### Assignment
The answer is every line in the data below that contains the word "Alongside".

^^^^^^^^

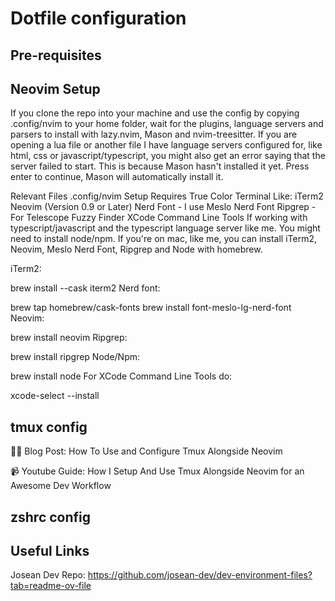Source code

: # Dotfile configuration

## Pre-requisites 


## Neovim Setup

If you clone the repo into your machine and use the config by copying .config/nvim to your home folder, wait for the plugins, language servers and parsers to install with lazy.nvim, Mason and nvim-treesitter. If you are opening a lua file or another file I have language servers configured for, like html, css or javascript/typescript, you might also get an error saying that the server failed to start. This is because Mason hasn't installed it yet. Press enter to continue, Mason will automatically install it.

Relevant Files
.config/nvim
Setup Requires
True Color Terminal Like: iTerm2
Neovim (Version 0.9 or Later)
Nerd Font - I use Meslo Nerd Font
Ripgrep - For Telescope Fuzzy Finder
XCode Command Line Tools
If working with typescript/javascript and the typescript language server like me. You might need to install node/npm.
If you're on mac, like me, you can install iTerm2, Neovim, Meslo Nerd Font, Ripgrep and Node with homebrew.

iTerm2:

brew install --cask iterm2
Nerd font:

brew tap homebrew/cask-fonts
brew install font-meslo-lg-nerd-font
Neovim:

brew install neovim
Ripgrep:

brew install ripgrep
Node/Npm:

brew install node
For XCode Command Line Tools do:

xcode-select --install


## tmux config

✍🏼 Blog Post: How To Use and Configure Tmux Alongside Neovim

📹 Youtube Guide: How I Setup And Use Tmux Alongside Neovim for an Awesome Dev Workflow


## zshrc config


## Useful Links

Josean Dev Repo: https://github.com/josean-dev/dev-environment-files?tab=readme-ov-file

^^^^^^^^

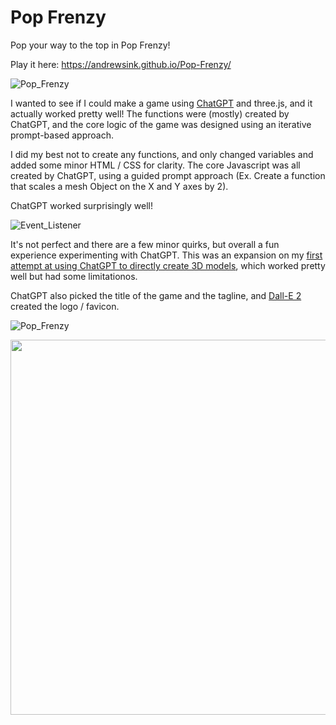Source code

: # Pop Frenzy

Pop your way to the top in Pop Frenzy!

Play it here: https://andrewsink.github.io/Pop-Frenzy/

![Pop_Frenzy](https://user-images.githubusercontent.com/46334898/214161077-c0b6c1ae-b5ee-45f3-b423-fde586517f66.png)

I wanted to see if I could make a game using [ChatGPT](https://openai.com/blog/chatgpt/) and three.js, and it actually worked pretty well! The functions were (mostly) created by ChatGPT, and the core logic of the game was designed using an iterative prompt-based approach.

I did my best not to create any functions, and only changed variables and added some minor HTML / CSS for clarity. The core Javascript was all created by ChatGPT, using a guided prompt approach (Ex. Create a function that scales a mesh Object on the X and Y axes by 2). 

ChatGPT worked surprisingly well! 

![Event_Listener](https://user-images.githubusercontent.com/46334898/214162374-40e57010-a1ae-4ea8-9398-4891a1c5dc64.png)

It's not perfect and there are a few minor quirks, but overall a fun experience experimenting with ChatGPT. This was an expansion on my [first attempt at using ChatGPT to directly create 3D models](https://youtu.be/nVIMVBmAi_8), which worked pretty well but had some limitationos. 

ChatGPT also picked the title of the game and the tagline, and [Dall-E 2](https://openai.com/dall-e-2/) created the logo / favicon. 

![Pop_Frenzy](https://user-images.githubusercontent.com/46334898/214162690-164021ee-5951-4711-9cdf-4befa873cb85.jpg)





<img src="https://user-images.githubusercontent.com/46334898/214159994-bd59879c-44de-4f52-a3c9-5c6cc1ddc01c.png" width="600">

^^^^^^^^

### Response below
✍🏼 Blog Post: How To Use and Configure Tmux Alongside Neovim
📹 Youtube Guide: How I Setup And Use Tmux Alongside Neovim for an Awesome Dev Workflow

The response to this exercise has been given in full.